EXERCISE INSTRUCTIONS
When a line in the material beneath includes the word "Hero", add it to the count, and report the count alone.

★ ★ ★ ★

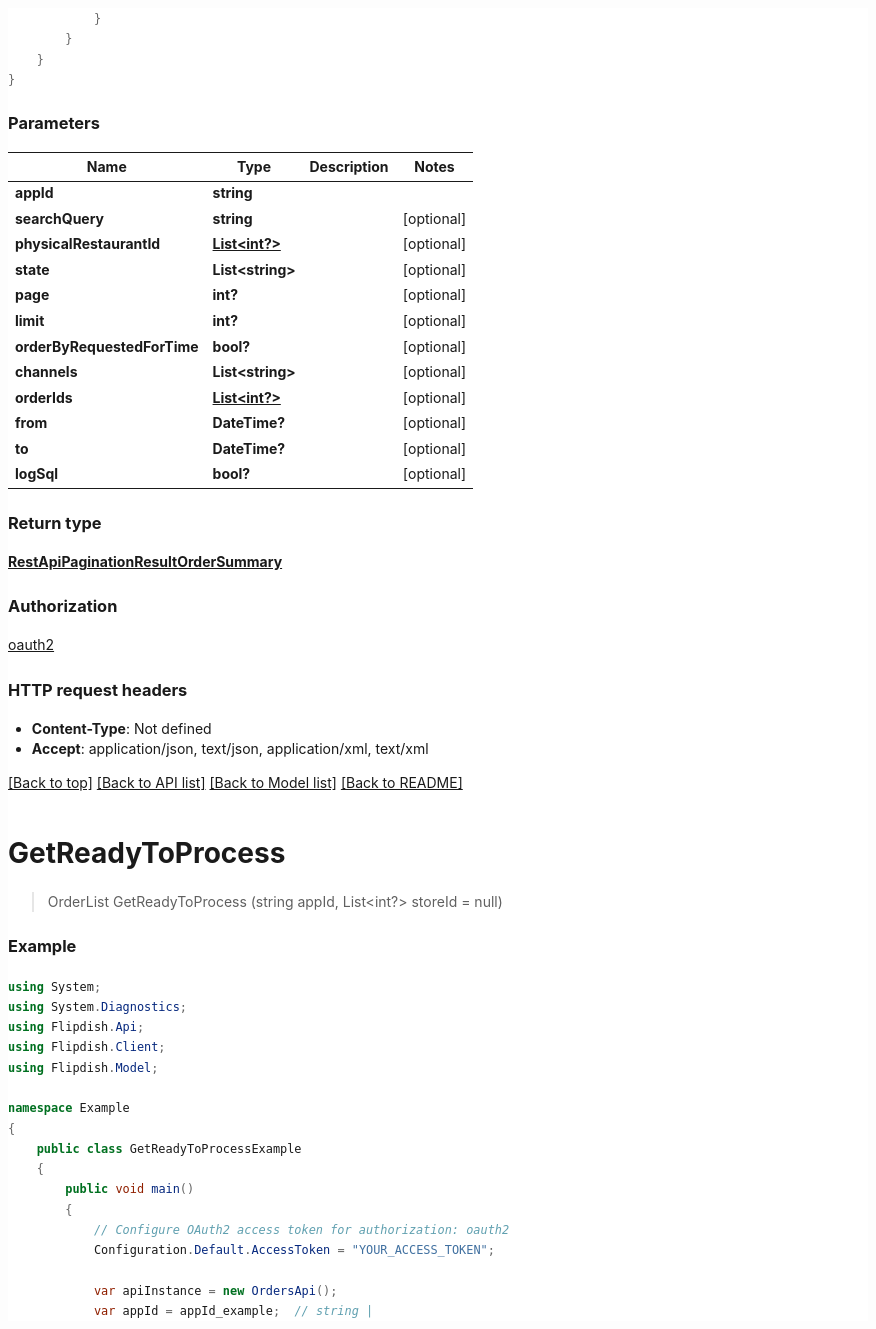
 ```csharp
            }
        }
    }
}
```

### Parameters

Name | Type | Description  | Notes
------------- | ------------- | ------------- | -------------
 **appId** | **string**|  | 
 **searchQuery** | **string**|  | [optional] 
 **physicalRestaurantId** | [**List&lt;int?&gt;**](int?.md)|  | [optional] 
 **state** | **List&lt;string&gt;**|  | [optional] 
 **page** | **int?**|  | [optional] 
 **limit** | **int?**|  | [optional] 
 **orderByRequestedForTime** | **bool?**|  | [optional] 
 **channels** | **List&lt;string&gt;**|  | [optional] 
 **orderIds** | [**List&lt;int?&gt;**](int?.md)|  | [optional] 
 **from** | **DateTime?**|  | [optional] 
 **to** | **DateTime?**|  | [optional] 
 **logSql** | **bool?**|  | [optional] 

### Return type

[**RestApiPaginationResultOrderSummary**](RestApiPaginationResultOrderSummary.md)

### Authorization

[oauth2](../README.md#oauth2)

### HTTP request headers

 - **Content-Type**: Not defined
 - **Accept**: application/json, text/json, application/xml, text/xml

[[Back to top]](#) [[Back to API list]](../README.md#documentation-for-api-endpoints) [[Back to Model list]](../README.md#documentation-for-models) [[Back to README]](../README.md)

<a name="getreadytoprocess"></a>
# **GetReadyToProcess**
> OrderList GetReadyToProcess (string appId, List<int?> storeId = null)



### Example
```csharp
using System;
using System.Diagnostics;
using Flipdish.Api;
using Flipdish.Client;
using Flipdish.Model;

namespace Example
{
    public class GetReadyToProcessExample
    {
        public void main()
        {
            // Configure OAuth2 access token for authorization: oauth2
            Configuration.Default.AccessToken = "YOUR_ACCESS_TOKEN";

            var apiInstance = new OrdersApi();
            var appId = appId_example;  // string | 
```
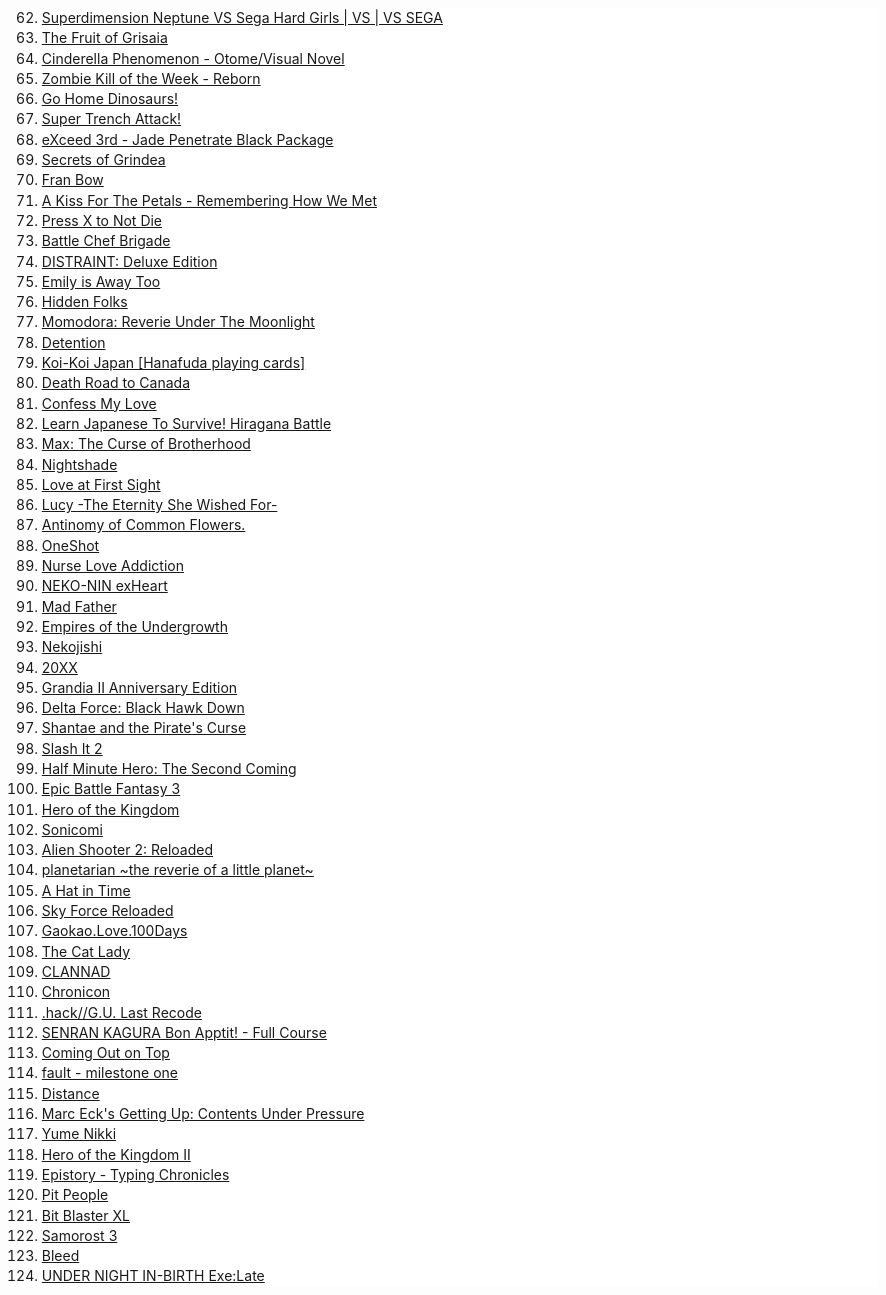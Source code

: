 00062.	[Superdimension Neptune VS Sega Hard Girls | VS  | VS SEGA](http://store.steampowered.com/app/571530)
00063.	[The Fruit of Grisaia](http://store.steampowered.com/app/345610)
00064.	[Cinderella Phenomenon - Otome/Visual Novel](http://store.steampowered.com/app/568770)
00065.	[Zombie Kill of the Week - Reborn](http://store.steampowered.com/app/342300)
00066.	[Go Home Dinosaurs!](http://store.steampowered.com/app/216090)
00067.	[Super Trench Attack!](http://store.steampowered.com/app/311870)
00068.	[eXceed 3rd - Jade Penetrate Black Package](http://store.steampowered.com/app/207400)
00069.	[Secrets of Grindea](http://store.steampowered.com/app/269770)
00070.	[Fran Bow](http://store.steampowered.com/app/362680)
00071.	[A Kiss For The Petals - Remembering How We Met](http://store.steampowered.com/app/397270)
00072.	[Press X to Not Die](http://store.steampowered.com/app/402330)
00073.	[Battle Chef Brigade](http://store.steampowered.com/app/452570)
00074.	[DISTRAINT: Deluxe Edition](http://store.steampowered.com/app/395170)
00075.	[Emily is Away Too](http://store.steampowered.com/app/523780)
00076.	[Hidden Folks](http://store.steampowered.com/app/435400)
00077.	[Momodora: Reverie Under The Moonlight](http://store.steampowered.com/app/428550)
00078.	[Detention](http://store.steampowered.com/app/555220)
00079.	[Koi-Koi Japan [Hanafuda playing cards]](http://store.steampowered.com/app/364930)
00080.	[Death Road to Canada](http://store.steampowered.com/app/252610)
00081.	[Confess My Love](http://store.steampowered.com/app/637850)
00082.	[Learn Japanese To Survive! Hiragana Battle](http://store.steampowered.com/app/438270)
00083.	[Max: The Curse of Brotherhood](http://store.steampowered.com/app/255390)
00084.	[Nightshade](http://store.steampowered.com/app/512180)
00085.	[Love at First Sight](http://store.steampowered.com/app/353330)
00086.	[Lucy -The Eternity She Wished For-](http://store.steampowered.com/app/430960)
00087.	[ Antinomy of Common Flowers.](http://store.steampowered.com/app/716710)
00088.	[OneShot](http://store.steampowered.com/app/420530)
00089.	[Nurse Love Addiction](http://store.steampowered.com/app/485040)
00090.	[NEKO-NIN exHeart](http://store.steampowered.com/app/407310)
00091.	[Mad Father](http://store.steampowered.com/app/483980)
00092.	[Empires of the Undergrowth](http://store.steampowered.com/app/463530)
00093.	[ Nekojishi](http://store.steampowered.com/app/570840)
00094.	[20XX](http://store.steampowered.com/app/322110)
00095.	[Grandia II Anniversary Edition](http://store.steampowered.com/app/330390)
00096.	[Delta Force: Black Hawk Down](http://store.steampowered.com/app/32670 )
00097.	[Shantae and the Pirate's Curse](http://store.steampowered.com/app/345820)
00098.	[Slash It 2](http://store.steampowered.com/app/583760)
00099.	[Half Minute Hero: The Second Coming](http://store.steampowered.com/app/240970)
00100.	[Epic Battle Fantasy 3](http://store.steampowered.com/app/521200)
00101.	[Hero of the Kingdom](http://store.steampowered.com/app/259550)
00102.	[Sonicomi](http://store.steampowered.com/app/444140)
00103.	[Alien Shooter 2: Reloaded](http://store.steampowered.com/app/33120 )
00104.	[planetarian ~the reverie of a little planet~](http://store.steampowered.com/app/316720)
00105.	[A Hat in Time](http://store.steampowered.com/app/253230)
00106.	[Sky Force Reloaded](http://store.steampowered.com/app/667600)
00107.	[Gaokao.Love.100Days](http://store.steampowered.com/app/347620)
00108.	[The Cat Lady](http://store.steampowered.com/app/253110)
00109.	[CLANNAD](http://store.steampowered.com/app/324160)
00110.	[Chronicon](http://store.steampowered.com/app/375480)
00111.	[.hack//G.U. Last Recode](http://store.steampowered.com/app/525480)
00112.	[SENRAN KAGURA Bon Apptit! - Full Course](http://store.steampowered.com/app/514310)
00113.	[Coming Out on Top](http://store.steampowered.com/app/642090)
00114.	[fault - milestone one](http://store.steampowered.com/app/286260)
00115.	[Distance](http://store.steampowered.com/app/233610)
00116.	[Marc Eck's Getting Up: Contents Under Pressure](http://store.steampowered.com/app/260190)
00117.	[Yume Nikki](http://store.steampowered.com/app/650700)
00118.	[Hero of the Kingdom II](http://store.steampowered.com/app/346560)
00119.	[Epistory - Typing Chronicles](http://store.steampowered.com/app/398850)
00120.	[Pit People](http://store.steampowered.com/app/291860)
00121.	[Bit Blaster XL](http://store.steampowered.com/app/433950)
00122.	[Samorost 3](http://store.steampowered.com/app/421120)
00123.	[Bleed](http://store.steampowered.com/app/239800)
00124.	[UNDER NIGHT IN-BIRTH Exe:Late](http://store.steampowered.com/app/452510)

★ ★ ★ ★

RESPONSE
3